[Exercise directions]
Give back the lines of the entries below exactly as written, from the first line to the line holding "against analysis of the project requirements", both included, with the pictures omitted.

[Stored entries]
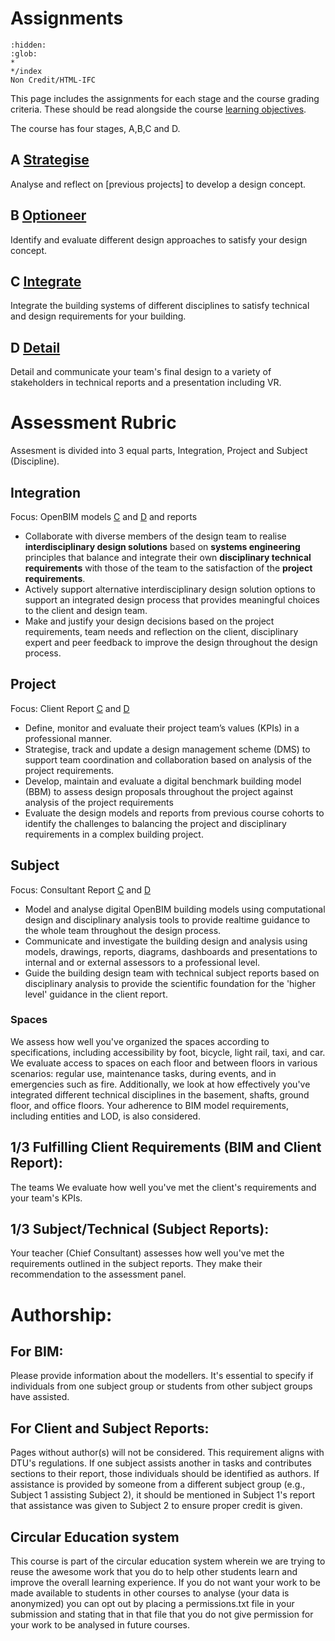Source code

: # Assignments 

```{toctree}
:hidden:
:glob:
*
*/index
Non Credit/HTML-IFC
```

This page includes the assignments for each stage and the course grading criteria. These should be read alongside the course [learning objectives](/LearningObjectives).

The course has four stages, A,B,C and D.

## A [Strategise](A.md)

Analyse and reflect on [previous projects] to develop a design concept.

## B [Optioneer](B.md)

Identify and evaluate different design approaches to satisfy your design concept.

## C [Integrate](C.md)

Integrate the building systems of different disciplines to satisfy technical and design requirements for your building.

## D [Detail](D.md)

Detail and communicate your team's final design to a variety of stakeholders in technical reports and a presentation including VR.

# Assessment Rubric

Assesment is divided into 3 equal parts, Integration, Project and Subject (Discipline).

## Integration 
Focus: OpenBIM models [C](Assignments/C.md#c-bim) and [D](Assignments/D.md#d-bim) and reports

* Collaborate with diverse members of the design team to realise **interdisciplinary design solutions** based on **systems engineering** principles that balance and integrate their own **disciplinary technical requirements** with those of the team to the satisfaction of the **project requirements**. 
* Actively support alternative interdisciplinary design solution options to support an integrated design process that provides meaningful choices to the client and design team. 
* Make and justify your design decisions based on the project requirements, team needs and reflection on the client, disciplinary expert and peer feedback to improve the design throughout the design process.

## Project 
Focus: Client Report [C](Assignments/C.md#c-client-report) and [D](Assignments/D.md#d-client-report)

* Define, monitor and evaluate their project team’s values (KPIs) in a professional manner. 
* Strategise, track and update a design management scheme (DMS) to support team coordination and collaboration based on analysis of the project requirements. 
* Develop, maintain and evaluate a digital benchmark building model (BBM) to assess design proposals throughout the project against analysis of the project requirements 
* Evaluate the design models and reports from previous course cohorts to identify the challenges to balancing the project and disciplinary requirements in a complex building project.

## Subject 
Focus: Consultant Report [C](Assignments/C.md#c-consultant-report) and [D](Assignments/D.md#d-consultant-report)

* Model and analyse digital OpenBIM building models using computational design and disciplinary analysis tools to provide realtime guidance to the whole team throughout the design process. 
* Communicate and investigate the building design and analysis using models, drawings, reports, diagrams, dashboards and presentations to internal and or external assessors to a professional level. 
* Guide the building design team with technical subject reports based on disciplinary analysis to provide the scientific foundation for the 'higher level' guidance in the client report.


### Spaces
We assess how well you've organized the spaces according to specifications, including accessibility by foot, bicycle, light rail, taxi, and car. We evaluate access to spaces on each floor and between floors in various scenarios: regular use, maintenance tasks, during events, and in emergencies such as fire. Additionally, we look at how effectively you've integrated different technical disciplines in the basement, shafts, ground floor, and office floors. Your adherence to BIM model requirements, including entities and LOD, is also considered.

## 1/3 Fulfilling Client Requirements (BIM and Client Report):
The teams We evaluate how well you've met the client's requirements and your team's KPIs.

## 1/3 Subject/Technical (Subject Reports):
Your teacher (Chief Consultant) assesses how well you've met the requirements outlined in the subject reports. They make their recommendation to the assessment panel.

# Authorship:

## For BIM: 
Please provide information about the modellers. It's essential to specify if individuals from one subject group or students from other subject groups have assisted.

## For Client and Subject Reports: 
Pages without author(s) will not be considered. This requirement aligns with DTU's regulations. If one subject assists another in tasks and contributes sections to their report, those individuals should be identified as authors. If assistance is provided by someone from a different subject group (e.g., Subject 1 assisting Subject 2), it should be mentioned in Subject 1's report that assistance was given to Subject 2 to ensure proper credit is given.

## Circular Education system
This course is part of the circular education system wherein we are trying to reuse the awesome work that you do to help other students learn and improve the overall learning experience. If you do not want your work to be made available to students in other courses to analyse (your data is anonymized) you can opt out by placing a permissions.txt file in your submission and stating that in that file that you do not give permission for your work to be analysed in future courses.
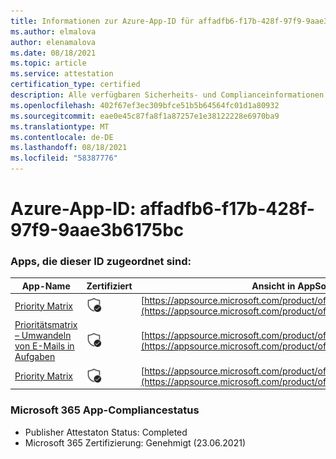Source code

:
 ```yaml
---
title: Informationen zur Azure-App-ID für affadfb6-f17b-428f-97f9-9aae3b6175bc
ms.author: elmalova
author: elenamalova
ms.date: 08/18/2021
ms.topic: article
ms.service: attestation
certification_type: certified
description: Alle verfügbaren Sicherheits- und Complianceinformationen für affadfb6-f17b-428f-97f9-9aae3b6175bc.
ms.openlocfilehash: 402f67ef3ec309bfce51b5b64564fc01d1a80932
ms.sourcegitcommit: eae0e45c87fa8f1a87257e1e38122228e6970ba9
ms.translationtype: MT
ms.contentlocale: de-DE
ms.lasthandoff: 08/18/2021
ms.locfileid: "58387776"
---
```

# <a name="azure-app-id-affadfb6-f17b-428f-97f9-9aae3b6175bc"></a>Azure-App-ID: affadfb6-f17b-428f-97f9-9aae3b6175bc


### <a name="apps-associated-with-this-id"></a>Apps, die dieser ID zugeordnet sind:
| **App-Name** | **Zertifiziert** | **Ansicht in AppSource** |
|--------------|---------------|-----------------------|
| [Priority Matrix](https://docs.microsoft.com/microsoft-365-app-certification/forward/WA104382005) | <img alt="Certified application badge" src="../media/certified-badge.png" height="25" width="25" /> | [https://appsource.microsoft.com/product/office/WA104382005](https://appsource.microsoft.com/product/office/WA104382005) |
| [Prioritätsmatrix – Umwandeln von E-Mails in Aufgaben](https://docs.microsoft.com/microsoft-365-app-certification/forward/WA104381735) | <img alt="Certified application badge" src="../media/certified-badge.png" height="25" width="25" /> | [https://appsource.microsoft.com/product/office/WA104381735](https://appsource.microsoft.com/product/office/WA104381735) |
| [Priority Matrix](https://docs.microsoft.com/microsoft-365-app-certification/forward/appfluenceinc.m_pm_msft) | <img alt="Certified application badge" src="../media/certified-badge.png" height="25" width="25" /> | [https://appsource.microsoft.com/product/office/appfluenceinc.m_pm_msft](https://appsource.microsoft.com/product/office/appfluenceinc.m_pm_msft) |

### <a name="microsoft-365-app-compliance-status"></a>Microsoft 365 App-Compliancestatus
- Publisher Attestaton Status: Completed
- Microsoft 365 Zertifizierung: Genehmigt (23.06.2021)
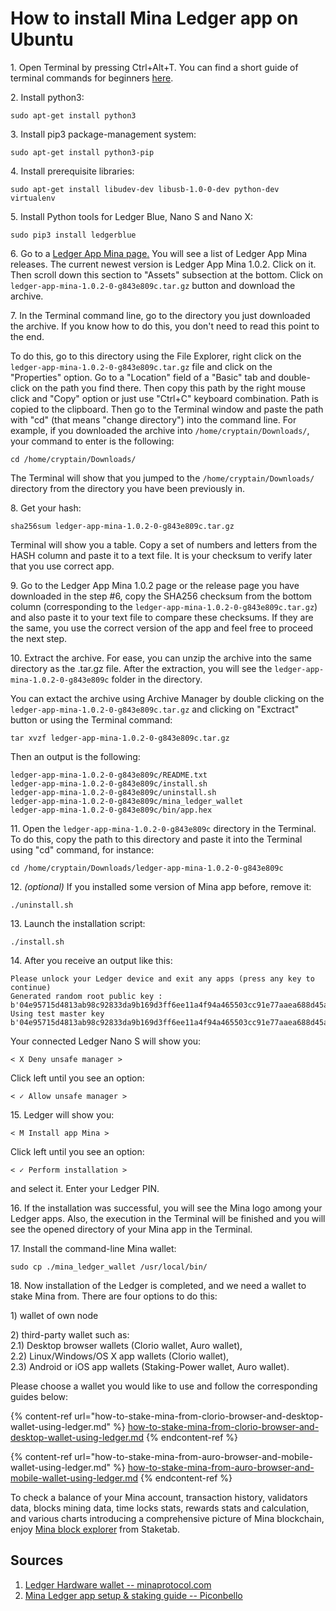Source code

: # How to install Mina Ledger app on Ubuntu

1\. Open Terminal by pressing Ctrl+Alt+T. You can find a short guide of terminal commands for beginners [here](https://ubuntu.com/tutorials/command-line-for-beginners#3-opening-a-terminal).

2\. Install python3:

```
sudo apt-get install python3
```

3\. Install pip3 package-management system:

```
sudo apt-get install python3-pip
```

4\. Install prerequisite libraries:

```
sudo apt-get install libudev-dev libusb-1.0-0-dev python-dev virtualenv
```

5\. Install Python tools for Ledger Blue, Nano S and Nano X:

```
sudo pip3 install ledgerblue
```

6\. Go to a [Ledger App Mina page](https://github.com/jspada/ledger-app-mina/releases)[.](https://github.com/jspada/ledger-app-mina/releases].) You will see a list of Ledger App Mina releases. The current newest version is Ledger App Mina 1.0.2. Click on it. Then scroll down this section to "Assets" subsection at the bottom. Click on `ledger-app-mina-1.0.2-0-g843e809c.tar.gz` button and download the archive.

7\. In the Terminal command line, go to the directory you just downloaded the archive. If you know how to do this, you don't need to read this point to the end.

To do this, go to this directory using the File Explorer, right click on the `ledger-app-mina-1.0.2-0-g843e809c.tar.gz` file and click on the "Properties" option. Go to a "Location" field of a "Basic" tab and double-click on the path you find there. Then copy this path by the right mouse click and "Copy" option or just use "Ctrl+C" keyboard combination. Path is copied to the clipboard. Then go to the Terminal window and paste the path with "cd" (that means "change directory") into the command line. For example, if you downloaded the archive into `/home/cryptain/Downloads/`, your command to enter is the following:

```
cd /home/cryptain/Downloads/
```

The Terminal will show that you jumped to the `/home/cryptain/Downloads/` directory from the directory you have been previously in.

8\. Get your hash:

```
sha256sum ledger-app-mina-1.0.2-0-g843e809c.tar.gz
```

Terminal will show you a table. Copy a set of numbers and letters from the HASH column and paste it to a text file. It is your checksum to verify later that you use correct app.

9\. Go to the Ledger App Mina 1.0.2 page or the release page you have downloaded in the step #6, copy the SHA256 checksum from the bottom column (corresponding to the `ledger-app-mina-1.0.2-0-g843e809c.tar.gz`) and also paste it to your text file to compare these checksums. If they are the same, you use the correct version of the app and feel free to proceed the next step.

10\. Extract the archive. For ease, you can unzip the archive into the same directory as the .tar.gz file. After the extraction, you will see the `ledger-app-mina-1.0.2-0-g843e809c` folder in the directory.

You can extact the archive using Archive Manager by double clicking on the `ledger-app-mina-1.0.2-0-g843e809c.tar.gz` and clicking on "Exctract" button or using the Terminal command:

```
tar xvzf ledger-app-mina-1.0.2-0-g843e809c.tar.gz
```

Then an output is the following:

```
ledger-app-mina-1.0.2-0-g843e809c/README.txt
ledger-app-mina-1.0.2-0-g843e809c/install.sh
ledger-app-mina-1.0.2-0-g843e809c/uninstall.sh
ledger-app-mina-1.0.2-0-g843e809c/mina_ledger_wallet
ledger-app-mina-1.0.2-0-g843e809c/bin/app.hex
```

11\. Open the `ledger-app-mina-1.0.2-0-g843e809c` directory in the Terminal. To do this, copy the path to this directory and paste it into the Terminal using "cd" command, for instance:

```
cd /home/cryptain/Downloads/ledger-app-mina-1.0.2-0-g843e809c
```

12\. _(optional)_ If you installed some version of Mina app before, remove it:

```
./uninstall.sh
```

13\. Launch the installation script:

```
./install.sh
```

14\. After you receive an output like this:

```
Please unlock your Ledger device and exit any apps (press any key to continue)
Generated random root public key : b'04e95715d4813ab98c92833da9b169d3ff6ee11a4f94a465503cc91e77aaea688d45a0449f41bfaa2a1a789730e72d0ace759ca7c2b8a12e82c94cda61530cc363'
Using test master key b'04e95715d4813ab98c92833da9b169d3ff6ee11a4f94a465503cc91e77aaea688d45a0449f41bfaa2a1a789730e72d0ace759ca7c2b8a12e82c94cda61530cc363'
```

Your connected Ledger Nano S will show you:

```
< X Deny unsafe manager >
```

Click left until you see an option:

```
< ✓ Allow unsafe manager >
```

15\. Ledger will show you:

```
< M Install app Mina >
```

Click left until you see an option:

```
< ✓ Perform installation >
```

and select it. Enter your Ledger PIN.

16\. If the installation was successful, you will see the Mina logo among your Ledger apps. Also, the execution in the Terminal will be finished and you will see the opened directory of your Mina app in the Terminal.

17\. Install the command-line Mina wallet:

```
sudo cp ./mina_ledger_wallet /usr/local/bin/
```

18\. Now installation of the Ledger is completed, and we need a wallet to stake Mina from. There are four options to do this:

1\) wallet of own node

2\) third-party wallet such as:\
2.1) Desktop browser wallets (Clorio wallet, Auro wallet),\
2.2) Linux/Windows/OS X app wallets (Clorio wallet),\
2.3) Android or iOS app wallets (Staking-Power wallet, Auro wallet).

Please choose a wallet you would like to use and follow the corresponding guides below:

{% content-ref url="how-to-stake-mina-from-clorio-browser-and-desktop-wallet-using-ledger.md" %}
[how-to-stake-mina-from-clorio-browser-and-desktop-wallet-using-ledger.md](how-to-stake-mina-from-clorio-browser-and-desktop-wallet-using-ledger.md)
{% endcontent-ref %}

{% content-ref url="how-to-stake-mina-from-auro-browser-and-mobile-wallet-using-ledger.md" %}
[how-to-stake-mina-from-auro-browser-and-mobile-wallet-using-ledger.md](how-to-stake-mina-from-auro-browser-and-mobile-wallet-using-ledger.md)
{% endcontent-ref %}

To check a balance of your Mina account, transaction history, validators data, blocks mining data, time locks stats, rewards stats and calculation, and various charts introducing a comprehensive picture of Mina blockchain, enjoy [Mina block explorer](https://mina.staketab.com/) from Staketab.

## Sources

1. [Ledger Hardware wallet -- minaprotocol.com](https://docs.minaprotocol.com/en/advanced/ledger-app-mina#installing-on-windows)
2. [Mina Ledger app setup & staking guide -- Piconbello](https://www.youtube.com/watch?v=ZezT6HHL9yk)


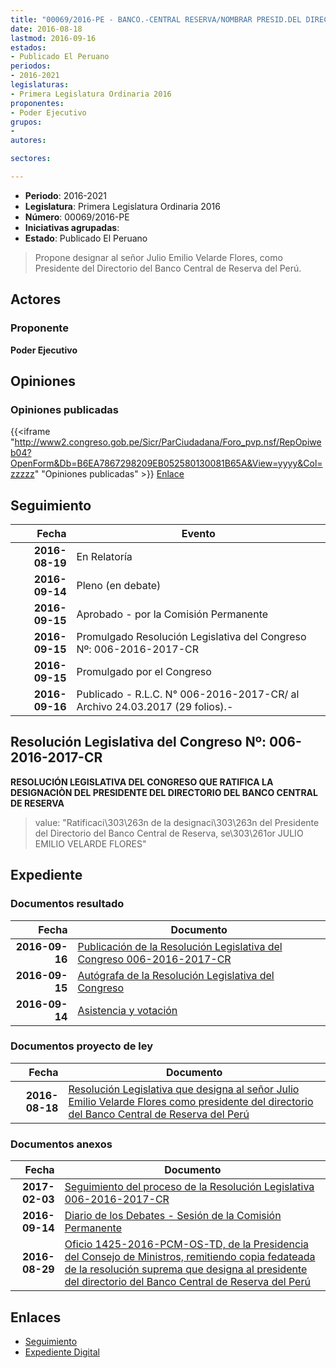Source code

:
 ```yaml
---
title: "00069/2016-PE - BANCO.-CENTRAL RESERVA/NOMBRAR PRESID.DEL DIRECTORIO DEL..."
date: 2016-08-18
lastmod: 2016-09-16
estados:
- Publicado El Peruano
periodos:
- 2016-2021
legislaturas:
- Primera Legislatura Ordinaria 2016
proponentes:
- Poder Ejecutivo
grupos:
- 
autores:

sectores:

---
```

- **Periodo**: 2016-2021
- **Legislatura**: Primera Legislatura Ordinaria 2016
- **Número**: 00069/2016-PE
- **Iniciativas agrupadas**: 
- **Estado**: Publicado El Peruano

> Propone designar al señor Julio Emilio Velarde Flores, como Presidente del Directorio del Banco Central de Reserva del Perú.


## Actores

### Proponente

**Poder Ejecutivo**

## Opiniones

### Opiniones publicadas

{{<iframe "http://www2.congreso.gob.pe/Sicr/ParCiudadana/Foro_pvp.nsf/RepOpiweb04?OpenForm&Db=B6EA7867298209EB052580130081B65A&View=yyyy&Col=zzzzz" "Opiniones publicadas" >}}
[Enlace](http://www2.congreso.gob.pe/Sicr/ParCiudadana/Foro_pvp.nsf/RepOpiweb04?OpenForm&Db=B6EA7867298209EB052580130081B65A&View=yyyy&Col=zzzzz)


## Seguimiento

| Fecha | Evento |
|------:|--------|
| **2016-08-19** | En Relatoría |
| **2016-09-14** | Pleno (en debate) |
| **2016-09-15** | Aprobado - por la Comisión Permanente |
| **2016-09-15** | Promulgado Resolución Legislativa del Congreso Nº: 006-2016-2017-CR |
| **2016-09-15** | Promulgado por el Congreso |
| **2016-09-16** | Publicado - R.L.C. N° 006-2016-2017-CR/ al Archivo 24.03.2017 (29 folios).- |

## Resolución Legislativa del Congreso Nº: 006-2016-2017-CR

**RESOLUCIÓN LEGISLATIVA DEL CONGRESO QUE RATIFICA LA DESIGNACIÒN DEL PRESIDENTE DEL DIRECTORIO DEL BANCO CENTRAL DE RESERVA**

> value: "Ratificaci\303\263n de la designaci\303\263n del Presidente del Directorio del Banco Central de Reserva, se\303\261or JULIO EMILIO VELARDE FLORES"


## Expediente

### Documentos resultado

| Fecha | Documento |
|------:|-----------|
| **2016-09-16** | [Publicación de la Resolución Legislativa del Congreso 006-2016-2017-CR](http://www.leyes.congreso.gob.pe/Documentos/2016_2021/Resolucion_Legislativa_del_Congreso/RLG-006-2016-2017-CR.pdf) |
| **2016-09-15** | [Autógrafa de la Resolución Legislativa del Congreso](http://www.leyes.congreso.gob.pe/Documentos/2016_2021/Autografas/Resolucion_Legislativa_del_Congreso/AU0006920160915.pdf) |
| **2016-09-14** | [Asistencia y votación](http://www.leyes.congreso.gob.pe/Documentos/2016_2021/Asistencia_y_Votacion/Proyectos_de_Ley/AV0006920160914..pdf) |

### Documentos proyecto de ley

| Fecha | Documento |
|------:|-----------|
| **2016-08-18** | [Resolución Legislativa que designa al señor Julio Emilio Velarde Flores como presidente del directorio del Banco Central de Reserva del Perú](http://www.leyes.congreso.gob.pe/Documentos/2016_2021/Proyectos_de_Ley_y_de_Resoluciones_Legislativas/PL00069_20160818.pdf) |

### Documentos anexos

| Fecha | Documento |
|------:|-----------|
| **2017-02-03** | [Seguimiento del proceso de la Resolución Legislativa 006-2016-2017-CR](http://www2.congreso.gob.pe/Sicr/TraDocEstProc/Contdoc03_2011.nsf/0/f8e2c4debb511a09052580bc006bbe2f/$FILE/00069PL20170203.pdf) |
| **2016-09-14** | [Diario de los Debates - Sesión de la Comisión Permanente](http://www2.congreso.gob.pe/Sicr/DiarioDebates/Publicad.nsf/SesionesPleno/05256D6E0073DFE90525802E00810610/$FILE/PER-2016-2.pdf) |
| **2016-08-29** | [Oficio 1425-2016-PCM-OS-TD, de la Presidencia del Consejo de Ministros, remitiendo copia fedateada de la resolución suprema que designa al presidente del directorio del Banco Central de Reserva del Perú](http://www.leyes.congreso.gob.pe/Documentos/2016_2021/Oficios/Otras_Instituciones/OFICIO-1425-2016-PCM-OS-TD.pdf) |

## Enlaces

- [Seguimiento](http://www2.congreso.gob.pe/Sicr/TraDocEstProc/CLProLey2016.nsf/f7fff46988ca05b1052578e100829cc7/314008eb621ab80d05258013007c76b8?OpenDocument)
- [Expediente Digital](http://www2.congreso.gob.pe/Sicr/TraDocEstProc/Expvirt_2011.nsf/visbusqptramdoc1621/00069?opendocument)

[Solution below]
Source code

: # Assignments 

```{toctree}
:hidden:
:glob:
*
*/index
Non Credit/HTML-IFC
```

This page includes the assignments for each stage and the course grading criteria. These should be read alongside the course [learning objectives](/LearningObjectives).

The course has four stages, A,B,C and D.

## A [Strategise](A.md)

Analyse and reflect on [previous projects] to develop a design concept.

## B [Optioneer](B.md)

Identify and evaluate different design approaches to satisfy your design concept.

## C [Integrate](C.md)

Integrate the building systems of different disciplines to satisfy technical and design requirements for your building.

## D [Detail](D.md)

Detail and communicate your team's final design to a variety of stakeholders in technical reports and a presentation including VR.

# Assessment Rubric

Assesment is divided into 3 equal parts, Integration, Project and Subject (Discipline).

## Integration 
Focus: OpenBIM models [C](Assignments/C.md#c-bim) and [D](Assignments/D.md#d-bim) and reports

* Collaborate with diverse members of the design team to realise **interdisciplinary design solutions** based on **systems engineering** principles that balance and integrate their own **disciplinary technical requirements** with those of the team to the satisfaction of the **project requirements**. 
* Actively support alternative interdisciplinary design solution options to support an integrated design process that provides meaningful choices to the client and design team. 
* Make and justify your design decisions based on the project requirements, team needs and reflection on the client, disciplinary expert and peer feedback to improve the design throughout the design process.

## Project 
Focus: Client Report [C](Assignments/C.md#c-client-report) and [D](Assignments/D.md#d-client-report)

* Define, monitor and evaluate their project team’s values (KPIs) in a professional manner. 
* Strategise, track and update a design management scheme (DMS) to support team coordination and collaboration based on analysis of the project requirements. 
* Develop, maintain and evaluate a digital benchmark building model (BBM) to assess design proposals throughout the project against analysis of the project requirements 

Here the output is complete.